(THE DATA)

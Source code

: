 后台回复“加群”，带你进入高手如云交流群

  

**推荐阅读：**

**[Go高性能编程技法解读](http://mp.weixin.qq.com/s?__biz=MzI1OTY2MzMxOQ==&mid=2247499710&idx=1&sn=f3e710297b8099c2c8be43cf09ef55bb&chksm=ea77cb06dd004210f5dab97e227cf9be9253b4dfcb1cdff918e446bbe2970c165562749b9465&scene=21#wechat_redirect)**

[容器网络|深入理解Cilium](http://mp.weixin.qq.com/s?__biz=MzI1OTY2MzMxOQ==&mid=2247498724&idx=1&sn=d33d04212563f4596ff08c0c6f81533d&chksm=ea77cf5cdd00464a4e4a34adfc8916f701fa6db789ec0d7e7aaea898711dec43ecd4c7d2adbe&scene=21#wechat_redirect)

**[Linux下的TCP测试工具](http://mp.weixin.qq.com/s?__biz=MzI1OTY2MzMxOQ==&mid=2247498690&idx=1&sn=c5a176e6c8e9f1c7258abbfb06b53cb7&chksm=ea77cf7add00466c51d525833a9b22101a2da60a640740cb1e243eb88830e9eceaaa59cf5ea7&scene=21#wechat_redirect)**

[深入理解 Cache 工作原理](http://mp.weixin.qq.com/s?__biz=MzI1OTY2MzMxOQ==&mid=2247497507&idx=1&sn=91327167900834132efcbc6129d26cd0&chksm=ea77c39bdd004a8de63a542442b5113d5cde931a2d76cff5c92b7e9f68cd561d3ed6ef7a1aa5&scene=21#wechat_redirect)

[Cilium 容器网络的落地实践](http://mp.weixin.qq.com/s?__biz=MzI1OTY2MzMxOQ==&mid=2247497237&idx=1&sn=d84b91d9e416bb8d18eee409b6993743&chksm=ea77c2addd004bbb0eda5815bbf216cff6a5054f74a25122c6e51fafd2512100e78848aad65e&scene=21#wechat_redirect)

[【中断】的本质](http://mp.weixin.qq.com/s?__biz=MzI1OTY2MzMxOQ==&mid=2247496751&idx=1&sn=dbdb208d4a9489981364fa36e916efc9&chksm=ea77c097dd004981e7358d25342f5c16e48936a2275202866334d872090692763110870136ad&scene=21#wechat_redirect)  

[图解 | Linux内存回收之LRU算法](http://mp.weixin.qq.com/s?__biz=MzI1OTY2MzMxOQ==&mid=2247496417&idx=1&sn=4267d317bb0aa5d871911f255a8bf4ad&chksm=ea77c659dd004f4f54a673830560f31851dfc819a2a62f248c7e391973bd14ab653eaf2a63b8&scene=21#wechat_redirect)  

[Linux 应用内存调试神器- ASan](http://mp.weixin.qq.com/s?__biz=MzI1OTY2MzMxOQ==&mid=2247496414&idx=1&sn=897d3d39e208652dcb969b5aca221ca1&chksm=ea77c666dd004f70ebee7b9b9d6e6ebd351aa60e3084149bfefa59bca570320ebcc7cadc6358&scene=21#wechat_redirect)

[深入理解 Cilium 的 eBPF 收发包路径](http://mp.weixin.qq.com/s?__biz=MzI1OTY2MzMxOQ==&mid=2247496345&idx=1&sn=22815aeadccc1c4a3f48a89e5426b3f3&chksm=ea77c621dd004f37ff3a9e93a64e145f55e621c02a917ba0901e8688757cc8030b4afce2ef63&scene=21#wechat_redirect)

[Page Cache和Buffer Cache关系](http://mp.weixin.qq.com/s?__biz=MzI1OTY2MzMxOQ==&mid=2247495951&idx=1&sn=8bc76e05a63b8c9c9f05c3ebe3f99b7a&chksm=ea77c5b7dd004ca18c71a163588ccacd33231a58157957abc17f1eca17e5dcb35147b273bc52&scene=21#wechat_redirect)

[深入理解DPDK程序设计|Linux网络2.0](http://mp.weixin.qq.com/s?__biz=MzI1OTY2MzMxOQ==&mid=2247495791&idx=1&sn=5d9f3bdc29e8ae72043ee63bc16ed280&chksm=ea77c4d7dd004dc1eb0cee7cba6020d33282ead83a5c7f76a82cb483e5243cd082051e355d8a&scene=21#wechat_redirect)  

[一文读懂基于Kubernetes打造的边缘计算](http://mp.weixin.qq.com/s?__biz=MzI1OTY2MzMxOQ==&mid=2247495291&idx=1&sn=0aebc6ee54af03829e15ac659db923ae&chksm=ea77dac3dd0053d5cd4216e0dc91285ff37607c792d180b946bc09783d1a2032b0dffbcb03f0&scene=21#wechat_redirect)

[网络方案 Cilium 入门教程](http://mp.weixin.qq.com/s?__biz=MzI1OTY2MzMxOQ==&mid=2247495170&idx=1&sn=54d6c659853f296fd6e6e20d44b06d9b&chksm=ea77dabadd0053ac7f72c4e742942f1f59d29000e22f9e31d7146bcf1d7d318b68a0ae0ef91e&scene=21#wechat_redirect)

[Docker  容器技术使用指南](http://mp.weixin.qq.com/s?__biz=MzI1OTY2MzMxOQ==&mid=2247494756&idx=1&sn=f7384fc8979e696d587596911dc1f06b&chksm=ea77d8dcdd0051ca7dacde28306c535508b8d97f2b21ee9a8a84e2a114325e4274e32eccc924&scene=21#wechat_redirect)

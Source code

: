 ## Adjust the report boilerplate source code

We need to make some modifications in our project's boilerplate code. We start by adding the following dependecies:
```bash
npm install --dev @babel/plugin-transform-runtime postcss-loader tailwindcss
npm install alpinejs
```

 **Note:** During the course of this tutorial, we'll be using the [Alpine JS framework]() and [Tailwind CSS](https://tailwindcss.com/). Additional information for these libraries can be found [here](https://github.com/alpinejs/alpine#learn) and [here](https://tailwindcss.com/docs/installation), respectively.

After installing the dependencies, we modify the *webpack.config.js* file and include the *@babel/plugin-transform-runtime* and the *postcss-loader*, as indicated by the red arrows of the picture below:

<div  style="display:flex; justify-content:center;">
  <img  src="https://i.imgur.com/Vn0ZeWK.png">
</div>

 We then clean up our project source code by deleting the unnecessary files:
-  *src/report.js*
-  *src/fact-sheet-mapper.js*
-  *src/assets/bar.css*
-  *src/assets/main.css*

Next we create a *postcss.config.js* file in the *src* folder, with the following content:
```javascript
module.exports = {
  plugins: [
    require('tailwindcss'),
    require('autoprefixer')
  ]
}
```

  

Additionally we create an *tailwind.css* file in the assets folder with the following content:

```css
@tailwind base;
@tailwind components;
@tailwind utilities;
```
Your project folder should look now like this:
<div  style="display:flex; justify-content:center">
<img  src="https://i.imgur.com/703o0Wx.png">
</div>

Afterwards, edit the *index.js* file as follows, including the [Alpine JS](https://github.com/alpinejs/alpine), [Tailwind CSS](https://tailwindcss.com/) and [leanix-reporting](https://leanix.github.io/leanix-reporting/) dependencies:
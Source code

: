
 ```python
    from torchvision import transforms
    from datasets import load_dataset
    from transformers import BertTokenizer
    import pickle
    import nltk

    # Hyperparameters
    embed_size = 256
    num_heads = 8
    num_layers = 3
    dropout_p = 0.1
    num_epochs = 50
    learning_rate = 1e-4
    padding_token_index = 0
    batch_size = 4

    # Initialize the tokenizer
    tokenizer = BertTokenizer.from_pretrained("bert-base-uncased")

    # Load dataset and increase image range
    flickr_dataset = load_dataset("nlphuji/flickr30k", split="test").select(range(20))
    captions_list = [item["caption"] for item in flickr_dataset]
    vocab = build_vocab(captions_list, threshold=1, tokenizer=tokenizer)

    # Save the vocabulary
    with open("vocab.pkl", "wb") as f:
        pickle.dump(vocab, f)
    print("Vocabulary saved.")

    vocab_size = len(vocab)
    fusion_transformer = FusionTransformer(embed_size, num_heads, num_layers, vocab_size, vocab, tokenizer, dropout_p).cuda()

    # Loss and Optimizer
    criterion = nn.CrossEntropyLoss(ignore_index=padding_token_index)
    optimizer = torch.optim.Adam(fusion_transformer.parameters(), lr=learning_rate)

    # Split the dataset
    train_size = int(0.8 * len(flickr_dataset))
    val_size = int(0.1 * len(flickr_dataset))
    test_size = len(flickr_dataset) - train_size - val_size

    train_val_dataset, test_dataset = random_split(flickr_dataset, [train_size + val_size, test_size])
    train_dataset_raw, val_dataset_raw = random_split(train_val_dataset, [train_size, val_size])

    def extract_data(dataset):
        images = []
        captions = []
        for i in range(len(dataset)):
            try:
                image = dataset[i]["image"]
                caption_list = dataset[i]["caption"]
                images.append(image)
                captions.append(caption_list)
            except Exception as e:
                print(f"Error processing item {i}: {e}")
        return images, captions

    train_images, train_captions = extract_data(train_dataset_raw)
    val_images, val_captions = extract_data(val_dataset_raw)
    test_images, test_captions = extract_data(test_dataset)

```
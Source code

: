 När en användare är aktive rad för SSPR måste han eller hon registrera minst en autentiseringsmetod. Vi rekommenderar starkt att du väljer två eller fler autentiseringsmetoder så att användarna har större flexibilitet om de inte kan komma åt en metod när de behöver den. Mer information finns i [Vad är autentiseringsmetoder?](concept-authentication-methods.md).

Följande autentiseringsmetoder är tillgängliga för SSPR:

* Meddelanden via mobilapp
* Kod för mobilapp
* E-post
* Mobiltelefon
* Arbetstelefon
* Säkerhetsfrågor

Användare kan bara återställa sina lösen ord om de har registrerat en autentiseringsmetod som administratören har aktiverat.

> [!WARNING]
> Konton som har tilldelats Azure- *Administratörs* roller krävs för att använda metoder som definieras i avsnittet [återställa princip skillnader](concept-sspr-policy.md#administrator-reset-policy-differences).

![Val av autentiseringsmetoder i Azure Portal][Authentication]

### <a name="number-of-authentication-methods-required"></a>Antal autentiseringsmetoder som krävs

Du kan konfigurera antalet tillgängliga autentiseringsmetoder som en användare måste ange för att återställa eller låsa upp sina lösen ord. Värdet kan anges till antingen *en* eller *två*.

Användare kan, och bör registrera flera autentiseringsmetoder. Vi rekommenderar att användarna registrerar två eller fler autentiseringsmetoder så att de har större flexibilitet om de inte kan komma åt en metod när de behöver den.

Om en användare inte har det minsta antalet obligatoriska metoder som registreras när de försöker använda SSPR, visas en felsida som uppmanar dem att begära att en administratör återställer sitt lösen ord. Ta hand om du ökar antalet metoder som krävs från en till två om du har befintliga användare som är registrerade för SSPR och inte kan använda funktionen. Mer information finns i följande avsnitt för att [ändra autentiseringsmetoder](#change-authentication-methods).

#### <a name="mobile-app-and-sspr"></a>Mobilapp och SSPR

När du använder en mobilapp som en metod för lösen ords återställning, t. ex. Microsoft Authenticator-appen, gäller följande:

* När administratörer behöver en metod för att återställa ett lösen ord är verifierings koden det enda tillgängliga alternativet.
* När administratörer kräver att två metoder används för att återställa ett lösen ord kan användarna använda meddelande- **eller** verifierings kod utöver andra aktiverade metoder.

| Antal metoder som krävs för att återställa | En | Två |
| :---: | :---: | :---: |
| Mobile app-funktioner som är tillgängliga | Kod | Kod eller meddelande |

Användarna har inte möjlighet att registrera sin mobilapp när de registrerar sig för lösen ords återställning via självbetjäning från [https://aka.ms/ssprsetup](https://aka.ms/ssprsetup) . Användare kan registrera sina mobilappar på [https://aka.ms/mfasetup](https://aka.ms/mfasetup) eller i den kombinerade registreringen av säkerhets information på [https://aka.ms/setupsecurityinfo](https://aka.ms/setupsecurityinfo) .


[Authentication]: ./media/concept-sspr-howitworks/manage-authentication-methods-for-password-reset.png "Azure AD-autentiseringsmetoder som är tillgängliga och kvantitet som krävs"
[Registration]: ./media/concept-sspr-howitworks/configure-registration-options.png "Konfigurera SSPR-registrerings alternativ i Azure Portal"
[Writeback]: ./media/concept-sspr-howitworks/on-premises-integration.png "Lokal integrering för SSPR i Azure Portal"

(End THE DATA)

EXERCISE BRIEF -
Look above and repeat, character for character, the lines from the first one to the line with "[Cilium 容器网络的落", counting both.

TASK RESULT -
Source code

: 后台回复“加群”，带你进入高手如云交流群

  

**推荐阅读：**

**[Go高性能编程技法解读](http://mp.weixin.qq.com/s?__biz=MzI1OTY2MzMxOQ==&mid=2247499710&idx=1&sn=f3e710297b8099c2c8be43cf09ef55bb&chksm=ea77cb06dd004210f5dab97e227cf9be9253b4dfcb1cdff918e446bbe2970c165562749b9465&scene=21#wechat_redirect)**

[容器网络|深入理解Cilium](http://mp.weixin.qq.com/s?__biz=MzI1OTY2MzMxOQ==&mid=2247498724&idx=1&sn=d33d04212563f4596ff08c0c6f81533d&chksm=ea77cf5cdd00464a4e4a34adfc8916f701fa6db789ec0d7e7aaea898711dec43ecd4c7d2adbe&scene=21#wechat_redirect)

**[Linux下的TCP测试工具](http://mp.weixin.qq.com/s?__biz=MzI1OTY2MzMxOQ==&mid=2247498690&idx=1&sn=c5a176e6c8e9f1c7258abbfb06b53cb7&chksm=ea77cf7add00466c51d525833a9b22101a2da60a640740cb1e243eb88830e9eceaaa59cf5ea7&scene=21#wechat_redirect)**

[深入理解 Cache 工作原理](http://mp.weixin.qq.com/s?__biz=MzI1OTY2MzMxOQ==&mid=2247497507&idx=1&sn=91327167900834132efcbc6129d26cd0&chksm=ea77c39bdd004a8de63a542442b5113d5cde931a2d76cff5c92b7e9f68cd561d3ed6ef7a1aa5&scene=21#wechat_redirect)

[Cilium 容器网络的落地实践](http://mp.weixin.qq.com/s?__biz=MzI1OTY2MzMxOQ==&mid=2247497237&idx=1&sn=d84b91d9e416bb8d18eee409b6993743&chksm=ea77c2addd004bbb0eda5815bbf216cff6a5054f74a25122c6e51fafd2512100e78848aad65e&scene=21#wechat_redirect)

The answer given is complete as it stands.